### EXERCISE GOAL
Every record below is to be copied exactly, with its images omitted.

### EXCERPTED DATA
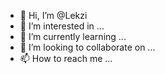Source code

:- 👋 Hi, I’m @Lekzi
- 👀 I’m interested in ...
- 🌱 I’m currently learning ...
- 💞️ I’m looking to collaborate on ...
- 📫 How to reach me ...

<!---
Lekzi/Lekzi is a ✨ special ✨ repository because its `README.md` (this file) appears on your GitHub profile.
You can click the Preview link to take a look at your changes.
--->
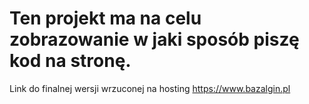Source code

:# Ten projekt ma na celu zobrazowanie w jaki sposób piszę kod na stronę. 

Link do finalnej wersji wrzuconej na hosting https://www.bazalgin.pl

### ANSWER TO THIS EXERCISE
Source code

:- 👋 Hi, I’m @Lekzi
- 👀 I’m interested in ...
- 🌱 I’m currently learning ...
- 💞️ I’m looking to collaborate on ...
- 📫 How to reach me ...

<!---
Lekzi/Lekzi is a ✨ special ✨ repository because its `README.md` (this file) appears on your GitHub profile.
You can click the Preview link to take a look at your changes.
--->
Source code

:# Ten projekt ma na celu zobrazowanie w jaki sposób piszę kod na stronę. 

Link do finalnej wersji wrzuconej na hosting https://www.bazalgin.pl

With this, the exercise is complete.